__WHAT THIS TASK INVOLVES__. Give back exactly the lines of the data below, starting with the line that has "sumdiff - prevsumdiff = -6.05761e-008" and going on through the line that has "sumdiff - prevsumdiff = -5.91382e-008".

__EXERCISE DATA__.
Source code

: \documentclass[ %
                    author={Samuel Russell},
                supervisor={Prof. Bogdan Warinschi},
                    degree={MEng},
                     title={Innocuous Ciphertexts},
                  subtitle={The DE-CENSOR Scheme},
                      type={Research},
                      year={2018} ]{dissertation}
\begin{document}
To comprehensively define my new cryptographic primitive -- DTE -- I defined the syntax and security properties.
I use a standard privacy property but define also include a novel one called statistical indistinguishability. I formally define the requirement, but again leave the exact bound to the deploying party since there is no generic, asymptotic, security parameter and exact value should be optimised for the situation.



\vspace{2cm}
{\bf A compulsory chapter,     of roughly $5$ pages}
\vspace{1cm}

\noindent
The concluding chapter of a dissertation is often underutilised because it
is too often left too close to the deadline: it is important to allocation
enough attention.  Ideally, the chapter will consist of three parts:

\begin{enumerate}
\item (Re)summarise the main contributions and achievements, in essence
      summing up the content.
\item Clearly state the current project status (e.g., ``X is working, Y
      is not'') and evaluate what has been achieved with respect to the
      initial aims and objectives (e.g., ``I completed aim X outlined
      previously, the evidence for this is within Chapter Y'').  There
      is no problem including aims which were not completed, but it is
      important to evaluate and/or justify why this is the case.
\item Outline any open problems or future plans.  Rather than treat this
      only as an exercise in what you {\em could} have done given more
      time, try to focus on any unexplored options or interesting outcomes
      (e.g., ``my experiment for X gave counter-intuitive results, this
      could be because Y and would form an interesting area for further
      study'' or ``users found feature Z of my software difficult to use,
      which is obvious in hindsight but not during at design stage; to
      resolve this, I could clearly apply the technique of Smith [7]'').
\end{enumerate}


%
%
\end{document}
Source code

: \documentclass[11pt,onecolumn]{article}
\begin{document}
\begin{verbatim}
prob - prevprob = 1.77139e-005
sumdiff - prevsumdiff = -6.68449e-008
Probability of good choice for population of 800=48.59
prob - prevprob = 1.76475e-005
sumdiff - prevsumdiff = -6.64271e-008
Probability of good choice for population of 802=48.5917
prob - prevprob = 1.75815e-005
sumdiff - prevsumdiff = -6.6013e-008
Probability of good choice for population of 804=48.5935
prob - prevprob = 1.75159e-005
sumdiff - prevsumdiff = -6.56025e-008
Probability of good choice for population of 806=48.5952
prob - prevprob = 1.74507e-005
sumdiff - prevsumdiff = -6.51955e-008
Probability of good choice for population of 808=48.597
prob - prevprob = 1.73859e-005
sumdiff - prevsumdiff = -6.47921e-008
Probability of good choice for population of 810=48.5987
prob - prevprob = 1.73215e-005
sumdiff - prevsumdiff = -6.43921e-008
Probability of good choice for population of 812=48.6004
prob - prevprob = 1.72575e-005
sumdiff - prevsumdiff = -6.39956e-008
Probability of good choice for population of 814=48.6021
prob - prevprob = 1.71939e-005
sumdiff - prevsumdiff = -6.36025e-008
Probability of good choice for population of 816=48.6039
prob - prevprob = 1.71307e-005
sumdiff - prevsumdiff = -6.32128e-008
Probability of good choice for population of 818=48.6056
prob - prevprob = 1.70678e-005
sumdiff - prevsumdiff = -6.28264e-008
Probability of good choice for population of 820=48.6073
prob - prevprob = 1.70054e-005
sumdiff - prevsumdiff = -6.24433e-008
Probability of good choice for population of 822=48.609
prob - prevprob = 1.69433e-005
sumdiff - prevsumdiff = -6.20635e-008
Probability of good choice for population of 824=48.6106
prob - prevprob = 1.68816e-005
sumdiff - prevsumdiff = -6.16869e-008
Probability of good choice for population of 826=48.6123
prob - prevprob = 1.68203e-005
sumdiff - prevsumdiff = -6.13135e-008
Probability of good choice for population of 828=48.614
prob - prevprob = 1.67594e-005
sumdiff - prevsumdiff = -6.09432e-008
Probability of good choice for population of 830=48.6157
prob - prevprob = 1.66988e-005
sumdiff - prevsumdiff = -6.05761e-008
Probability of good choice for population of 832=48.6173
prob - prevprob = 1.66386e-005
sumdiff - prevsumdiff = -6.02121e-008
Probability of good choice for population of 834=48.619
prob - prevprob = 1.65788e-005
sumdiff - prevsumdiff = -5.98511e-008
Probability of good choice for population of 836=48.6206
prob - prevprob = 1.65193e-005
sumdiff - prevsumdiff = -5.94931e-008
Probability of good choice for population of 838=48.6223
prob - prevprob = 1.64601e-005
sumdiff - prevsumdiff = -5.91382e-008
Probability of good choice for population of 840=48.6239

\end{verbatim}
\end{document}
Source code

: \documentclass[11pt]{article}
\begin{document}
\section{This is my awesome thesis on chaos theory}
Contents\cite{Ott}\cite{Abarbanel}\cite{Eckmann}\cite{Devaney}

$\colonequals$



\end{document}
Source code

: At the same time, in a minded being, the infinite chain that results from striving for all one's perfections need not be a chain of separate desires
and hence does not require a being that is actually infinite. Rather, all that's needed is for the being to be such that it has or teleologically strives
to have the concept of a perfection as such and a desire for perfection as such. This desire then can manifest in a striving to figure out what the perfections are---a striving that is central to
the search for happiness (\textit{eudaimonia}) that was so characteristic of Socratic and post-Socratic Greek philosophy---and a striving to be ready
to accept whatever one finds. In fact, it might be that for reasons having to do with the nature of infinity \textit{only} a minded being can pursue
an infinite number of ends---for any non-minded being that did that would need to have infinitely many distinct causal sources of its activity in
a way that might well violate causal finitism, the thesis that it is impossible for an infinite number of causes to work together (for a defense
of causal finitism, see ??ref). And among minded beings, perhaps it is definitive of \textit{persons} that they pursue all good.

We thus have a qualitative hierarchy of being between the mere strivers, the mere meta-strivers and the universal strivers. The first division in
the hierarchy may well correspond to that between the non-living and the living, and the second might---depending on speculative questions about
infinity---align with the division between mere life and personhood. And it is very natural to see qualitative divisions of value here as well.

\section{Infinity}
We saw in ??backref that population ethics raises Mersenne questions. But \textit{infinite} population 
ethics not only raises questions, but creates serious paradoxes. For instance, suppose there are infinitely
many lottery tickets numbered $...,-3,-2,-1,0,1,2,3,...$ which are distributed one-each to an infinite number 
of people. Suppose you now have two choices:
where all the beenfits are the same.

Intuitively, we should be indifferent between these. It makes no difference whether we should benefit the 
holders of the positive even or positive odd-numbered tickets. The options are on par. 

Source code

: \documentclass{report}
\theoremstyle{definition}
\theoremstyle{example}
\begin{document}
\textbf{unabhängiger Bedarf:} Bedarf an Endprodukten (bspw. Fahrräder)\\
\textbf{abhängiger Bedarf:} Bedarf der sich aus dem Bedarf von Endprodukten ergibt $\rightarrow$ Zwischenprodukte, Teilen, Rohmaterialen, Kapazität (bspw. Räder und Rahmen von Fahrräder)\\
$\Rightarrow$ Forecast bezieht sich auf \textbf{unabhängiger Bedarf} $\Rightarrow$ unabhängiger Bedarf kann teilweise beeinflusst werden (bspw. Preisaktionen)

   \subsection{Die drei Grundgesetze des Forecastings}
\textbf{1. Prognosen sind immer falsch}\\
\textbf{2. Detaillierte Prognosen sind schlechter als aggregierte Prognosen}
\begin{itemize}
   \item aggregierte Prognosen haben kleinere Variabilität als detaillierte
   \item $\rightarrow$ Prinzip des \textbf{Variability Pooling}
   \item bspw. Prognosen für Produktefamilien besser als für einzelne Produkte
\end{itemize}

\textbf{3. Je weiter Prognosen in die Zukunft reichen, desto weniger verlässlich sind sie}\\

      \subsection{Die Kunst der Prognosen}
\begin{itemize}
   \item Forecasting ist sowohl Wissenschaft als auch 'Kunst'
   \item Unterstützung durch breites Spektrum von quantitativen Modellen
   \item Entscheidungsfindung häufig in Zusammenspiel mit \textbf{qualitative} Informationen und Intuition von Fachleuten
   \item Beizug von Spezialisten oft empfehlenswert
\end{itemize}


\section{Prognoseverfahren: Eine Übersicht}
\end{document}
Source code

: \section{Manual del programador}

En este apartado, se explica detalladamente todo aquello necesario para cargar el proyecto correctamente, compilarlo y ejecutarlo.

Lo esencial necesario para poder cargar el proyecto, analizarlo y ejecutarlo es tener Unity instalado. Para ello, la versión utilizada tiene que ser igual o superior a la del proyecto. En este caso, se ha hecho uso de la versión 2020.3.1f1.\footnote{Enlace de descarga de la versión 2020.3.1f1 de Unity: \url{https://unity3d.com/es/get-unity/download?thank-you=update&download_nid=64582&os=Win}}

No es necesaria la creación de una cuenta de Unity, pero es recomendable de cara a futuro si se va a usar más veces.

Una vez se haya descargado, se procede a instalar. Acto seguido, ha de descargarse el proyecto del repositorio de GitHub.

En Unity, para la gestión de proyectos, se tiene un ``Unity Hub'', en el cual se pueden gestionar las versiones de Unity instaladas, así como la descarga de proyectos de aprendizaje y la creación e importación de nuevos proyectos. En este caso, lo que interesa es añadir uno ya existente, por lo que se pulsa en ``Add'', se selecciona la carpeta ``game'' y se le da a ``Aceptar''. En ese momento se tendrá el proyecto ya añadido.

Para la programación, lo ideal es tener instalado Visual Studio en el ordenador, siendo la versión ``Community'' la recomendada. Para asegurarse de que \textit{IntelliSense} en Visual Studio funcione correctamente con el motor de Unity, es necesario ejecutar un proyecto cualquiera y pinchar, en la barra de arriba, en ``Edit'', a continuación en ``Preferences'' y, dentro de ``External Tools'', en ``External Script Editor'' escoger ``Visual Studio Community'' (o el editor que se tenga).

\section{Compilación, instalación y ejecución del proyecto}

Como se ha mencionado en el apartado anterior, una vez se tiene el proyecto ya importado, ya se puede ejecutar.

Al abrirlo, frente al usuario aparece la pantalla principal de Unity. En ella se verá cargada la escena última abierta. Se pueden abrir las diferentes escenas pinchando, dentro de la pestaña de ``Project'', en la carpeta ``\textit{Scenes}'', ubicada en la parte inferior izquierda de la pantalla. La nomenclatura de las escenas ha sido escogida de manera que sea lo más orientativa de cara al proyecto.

__EXPECTED ANSWER__.
sumdiff - prevsumdiff = -6.05761e-008
Probability of good choice for population of 832=48.6173
prob - prevprob = 1.66386e-005
sumdiff - prevsumdiff = -6.02121e-008
Probability of good choice for population of 834=48.619
prob - prevprob = 1.65788e-005
sumdiff - prevsumdiff = -5.98511e-008
Probability of good choice for population of 836=48.6206
prob - prevprob = 1.65193e-005
sumdiff - prevsumdiff = -5.94931e-008
Probability of good choice for population of 838=48.6223
prob - prevprob = 1.64601e-005
sumdiff - prevsumdiff = -5.91382e-008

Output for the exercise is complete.